The Rathskeller welcomed back two previous performers on Tuesday, Oct. 25.  These two singers, Michelle DaRosa of Straylight Run and Tyler Odom of Northstar/Cassino, returned together under the name Destry to bring their brand of folk-infused music to the College’s students.

Destry took the stage with  “Don’t Break My Heart,” a feature song from their second album, “This Island,” which was released earlier this year.

However, a full-band set started off a little rough for the singers as equipment problems, evident from their warm-up about an hour before, began to affect their songs.

For their first couple of songs, it was difficult to hear anything other than the drums, and the microphones had to be adjusted while they were singing.  DaRosa’s voice was hard to hear, and it was only when Odom sang with her that they could be understood due to Odom’s lower and more prominent voice.

DaRosa and Odom eventually took the stage by themselves. The duo performed several acoustic songs that displayed the power of their voices, unhampered by the other guitarist and the drums.

Michelle DaRosa and Tyler Odom took a break from their other bands to come together and perform for students at the Rat on Tuesday, Oct. 25. (Kate Stronczer / Photo Assistant)

After a few duet and solo pieces, the rest of the band rejoined them onstage, with its technical problems fixed, to deliver the powerful “Alabama.”

Playing a few more songs, Destry ended the night with its fast-paced and upbeat “Turn the Lights On,” which DaRosa said was about the time “she had a bat in her apartment.” Laughter from the audience had her clarifying that “she was serious” about the bat.

But after their final piece, the audience did not let things end there.  Cries from the crowd for an encore led to a performance of “All I Have to Do Is Dream” by the Everly Brothers to the audience’s cheers.

“I enjoy doing cover songs at concerts,” DaRosa said after the show, “and I’m happy with how the concert went.”

First-time Rat performers Thomas Wesley Stern, a five-person band, opened for Destry and began by playing some of its folk music.

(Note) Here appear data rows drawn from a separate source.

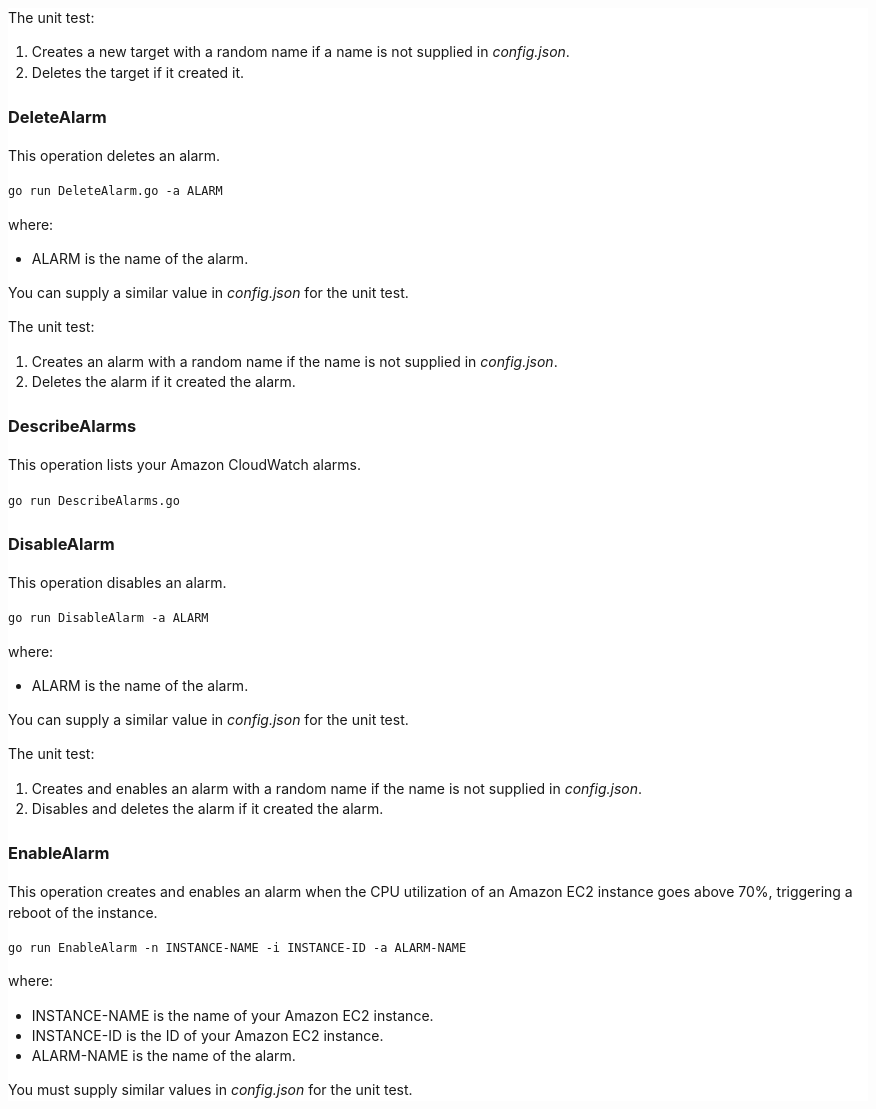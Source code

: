 The unit test:

1. Creates a new target with a random name if a name is not supplied in *config.json*.
2. Deletes the target if it created it.

### DeleteAlarm

This operation deletes an alarm.

`go run DeleteAlarm.go -a ALARM`

where:

- ALARM is the name of the alarm.

You can supply a similar value in *config.json* for the unit test.

The unit test:

1. Creates an alarm with a random name if the name is not supplied in *config.json*.
2. Deletes the alarm if it created the alarm.

### DescribeAlarms

This operation lists your Amazon CloudWatch alarms.

`go run DescribeAlarms.go`

### DisableAlarm

This operation disables an alarm.

`go run DisableAlarm -a ALARM`

where:

- ALARM is the name of the alarm.

You can supply a similar value in *config.json* for the unit test.

The unit test:

1. Creates and enables an alarm with a random name if the name is not supplied in *config.json*.
2. Disables and deletes the alarm if it created the alarm.

### EnableAlarm

This operation creates and enables an alarm when the CPU utilization of an Amazon EC2 instance goes above 70%,
triggering a reboot of the instance.

`go run EnableAlarm -n INSTANCE-NAME -i INSTANCE-ID -a ALARM-NAME`

where:

- INSTANCE-NAME is the name of your Amazon EC2 instance.
- INSTANCE-ID is the ID of your Amazon EC2 instance.
- ALARM-NAME is the name of the alarm.

You must supply similar values in *config.json* for the unit test.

The sight of the band itself was an eye-opener, with the presence of a banjo, a cello and an older member playing the harmonica and clarinet.

Between songs, the band joked about how they didn’t have a campus where they lived, that their songs were recorded using a friend’s solar-powered studio and how they had to make burned copies of their music because they ran out of CDs to sell for the night’s performance.